**Task details**: Look through the material below and return every line that contains "looking".

**Raw data**:
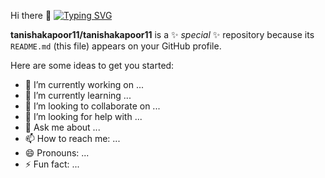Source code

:  Hi there 👋
[![Typing SVG](https://readme-typing-svg.demolab.com/?lines=Welcome+to+my+Github+Profile;Second+line+of+text)](https://git.io/typing-svg)

**tanishakapoor11/tanishakapoor11** is a ✨ _special_ ✨ repository because its `README.md` (this file) appears on your GitHub profile.

Here are some ideas to get you started:

- 🔭 I’m currently working on ...
- 🌱 I’m currently learning ...
- 👯 I’m looking to collaborate on ...
- 🤔 I’m looking for help with ...
- 💬 Ask me about ...
- 📫 How to reach me: ...
- 😄 Pronouns: ...
- ⚡ Fun fact: ...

**Task result**:
- 👯 I’m looking to collaborate on ...
- 🤔 I’m looking for help with ...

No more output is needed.